Aired October 12, 2018 - 10:00   ET

THIS IS A RUSH TRANSCRIPT. THIS COPY MAY NOT BE IN ITS FINAL FORM AND MAY BE UPDATED.


[10:00:03] JIM SCIUTTO, CNN ANCHOR: Good morning. I'm Jim Sciutto in Washington.

POPPY HARLOW, CNN ANCHOR: And I'm Poppy Harlow in New York. We're glad you're with us.

Finally this morning, the storm that shattered records, lives, homes, entire communities, in the Florida Panhandle is headed back out to sea. But if you're waking up to scenes like these in Mexico Beach, Florida, maybe all you can do is be glad that you are waking up. Recovering, rebuilding, maybe relocating, all seem like far-off dreams.

SCIUTTO: This morning, 11 deaths being officially attributed to hurricane and tropical storm Michael. This across four states, all the way up to Virginia, and the head of FEMA says that he expects that number to climb as rescue workers pour into areas that still, almost 48 hours later, are virtually cut off by road and telephone. Unreachable and unrecognizable.

(BEGIN VIDEO CLIP)

UNIDENTIFIED MALE: Well, our lives are gone here. You know, all the stores, all the restaurants, everything, there is nothing left here anymore. You know. All the homes on this side of the road, at the beach, they're all gone.

UNIDENTIFIED FEMALE: It was bad. It was bad. Never want to go through it again, ever. Next time I'm going opposite of wherever it is. I'm leaving.

UNIDENTIFIED FEMALE: I just can't describe the feeling. And I know I'm not the only one here that feels the same. They've lost everything.

(END VIDEO CLIP)

HARLOW: All right. Let's go to Miguel Marquez, our colleague in who is Mexico Beach this morning.

Miguel, you're there. The sun is out and there -- I mean, it's flattened. It is flattened behind you. What are people saying to you? MIGUEL MARQUEZ, CNN NATIONAL CORRESPONDENT: Between that wind that

was like a buzzsaw and then the storm surge which may have been 12 feet or higher that just wiped everything clean, this was a neighborhood. There are a few homes still standing, but even the ones that are still on their foundations are so heavily damaged, they're probably not going to be livable again because they're soaked through and through.

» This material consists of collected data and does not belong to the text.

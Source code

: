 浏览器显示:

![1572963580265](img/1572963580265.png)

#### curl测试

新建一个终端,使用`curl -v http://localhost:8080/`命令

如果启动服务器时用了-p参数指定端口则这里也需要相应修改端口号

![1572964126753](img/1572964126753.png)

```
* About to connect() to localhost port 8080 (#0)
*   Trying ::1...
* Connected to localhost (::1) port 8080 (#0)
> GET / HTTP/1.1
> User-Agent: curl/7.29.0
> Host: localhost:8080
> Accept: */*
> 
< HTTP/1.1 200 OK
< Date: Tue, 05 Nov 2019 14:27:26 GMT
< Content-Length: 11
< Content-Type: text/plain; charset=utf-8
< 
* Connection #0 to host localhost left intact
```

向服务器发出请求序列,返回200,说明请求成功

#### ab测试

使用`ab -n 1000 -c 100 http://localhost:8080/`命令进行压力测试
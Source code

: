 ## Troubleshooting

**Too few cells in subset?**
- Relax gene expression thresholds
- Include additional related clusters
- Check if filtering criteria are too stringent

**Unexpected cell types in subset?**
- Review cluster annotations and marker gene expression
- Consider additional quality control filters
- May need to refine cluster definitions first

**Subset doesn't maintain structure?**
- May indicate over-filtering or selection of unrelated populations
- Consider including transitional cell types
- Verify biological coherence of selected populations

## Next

This is what most of Mexico Beach looks like this morning. We have a camera up on top of the truck that we're using that you've got to get a somewhat better context of where we are, but this is everywhere throughout the town. And 98, the main drag that goes through Mexico Beach, there are giant sections of it that are completely washed away. So it's impossible for rescuers and for those trying to help out to even get through town very easily because you have to snake back through the neighborhoods to get around here.

It is a massive, massive effort. We have spoken to a lot of people who are --

HARLOW: You know what? We just lost Miguel's shot. And that goes, Jim, to the point that even though the sun is out there, that is how difficult the service is. Right? If we're losing those satellite images, it just speaks to everything that they're going through there -- Jim.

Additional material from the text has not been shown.